He had come with her to visit her friends. He’d been charming to them and, more importantly, he’d done badly needed repairs at his own expense. He wouldn’t even allow her to help him with the money for materials. The homes might look nice on the outside, but there was always maintenance to do. The older people tended to put it off. After the string of robberies that had occurred in Sea Haven, most of them refused to allow strangers into their homes, even for repairs. It meant a lot to her that Savage would go with her and help them. He’d done that for her.
She pressed her fingers into her temples to try to stop the pounding headache. She could hear the roar of her own blood. The ache. She’d gone without him. Weeks. The pain of that separation had been excruciating. She hadn’t been able to eat or sleep. In the end, she’d gone to him because she’d thought she could take living his lifestyle, but she thought she would be truly loved by him.
They’d asked each other the question about loving totally, intensely and wholly, and she had been truthful, telling him that was what she was looking for. She was a natural healer. When she was around sick people, she often couldn’t stop herself from trying to mend them. Her body took on the illness. She already had damaged her heart. The doctor had warned her she didn’t have long to live. Savage had promised to protect her during those times she was compelled to help others with diseases she couldn’t possibly save, but where was he when she needed him? When she’d begged him to stay with her? He wasn’t with her. He was with them. The club. His club.

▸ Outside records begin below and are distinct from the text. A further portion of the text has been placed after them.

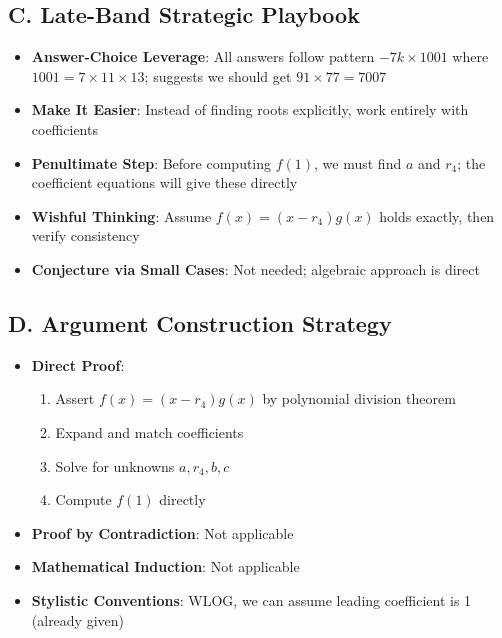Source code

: \documentclass[]{article}
\begin{document}
\begin{strategicbox}
\subsection*{C. Late-Band Strategic Playbook}
\begin{itemize}[leftmargin=*]
    \item \textbf{Answer-Choice Leverage}: All answers follow pattern $-7k \times 1001$ where $1001 = 7 \times 11 \times 13$; suggests we should get $91 \times 77 = 7007$
    
    \item \textbf{Make It Easier}: Instead of finding roots explicitly, work entirely with coefficients
    
    \item \textbf{Penultimate Step}: Before computing $f(1)$, we must find $a$ and $r_4$; the coefficient equations will give these directly
    
    \item \textbf{Wishful Thinking}: Assume $f(x) = (x-r_4)g(x)$ holds exactly, then verify consistency
    
    \item \textbf{Conjecture via Small Cases}: Not needed; algebraic approach is direct
\end{itemize}

\subsection*{D. Argument Construction Strategy}
\begin{itemize}[leftmargin=*]
    \item \textbf{Direct Proof}: 
    \begin{enumerate}
        \item Assert $f(x) = (x-r_4)g(x)$ by polynomial division theorem
        \item Expand and match coefficients
        \item Solve for unknowns $a, r_4, b, c$
        \item Compute $f(1)$ directly
    \end{enumerate}
    
    \item \textbf{Proof by Contradiction}: Not applicable
    
    \item \textbf{Mathematical Induction}: Not applicable
    
    \item \textbf{Stylistic Conventions}: WLOG, we can assume leading coefficient is 1 (already given)
\end{itemize}


\end{strategicbox}
\end{document}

She was only something to use when he needed her, and he controlled her with his voice and the promise of amazing sex because she allowed it. She chose that. She had to learn to choose differently in order to save herself. No one else was going to save her; one way or the other, she was going to have to do it. She didn’t know if she could live without him, but then that was a choice as well.
“I’m telling you, Czar,” Savage said, as they approached the Torpedo Ink camp. “The moment Seychelle touches me, she’s going to know Tawny was all over me. What do you think is going to happen then? She was already upset that I left her. She’d asked me not to leave her and I did anyway.”
“You tell her nothing happened,” Czar said.
Savage stopped dead in his tracks. “Do you honestly believe she trusts me after the way I left her? She’s an extremely intelligent woman. She knows damn well she was brought here for a purpose and it wasn’t just because I need her with me. The club needed her at the bar, and now they need her again, but she isn’t included in the reasons why.”
“That’s for her protection, Savage,” Czar pointed out. “You just said it yourself. You don’t have her complete trust. Until you do, it’s too dangerous to her to know everything. If she were to get scared or angry and say something to the wrong people, where the hell would we be then?”
Savage knew Czar was subtly reminding him they’d eliminated all threats to members of the club. No one was eliminating Seychelle. He was in a hell of a position.
“Plank is going to insist she’s introduced to him. You’ve got to get some of the rage pulled out of you. I know this blows, Savage—the timing, everything about it—but we’re walking a tightrope. The Diamondback club is too big for us to take on. We’d be running for the rest of our lives. We have to get out from under this. Absinthe and Scarlet both know if someone is telling the truth, but they can’t tell if a suggestion has been planted. We’ve got names of some of the top Venomous members from Tawny who may be in on the assassination plot. It’s fairly ambitious to try to take out so many top members of one chapter at once. And they aren’t the only chapter here.” Czar rubbed his forehead. “I knew she was needed, I just didn’t know why.”
“I’m aware of the danger our club is in, Czar,” Savage said and glanced at his brother. Reaper understood what he was trying to say. His features might be unreadable, but his eyes held sympathy. He knew what Savage would be facing when he tried to talk to his woman after all but turning his back on her. “I’m telling you, the chances of Seychelle helping us out aren’t quite as good as you seem to think they are.”
He stalked away from the president, the others, and past the two prospects, who looked relieved that he had gotten back. He made his way deeper under the seclusion of the trees where he’d set up the camp. Seychelle sat in a camp chair, fully clothed, including her boots, and a heavy sweater with a vest over it. Not the club jacket, he noted. There was a coffee mug in her hand. She stared into the fire instead of looking up when he arrived.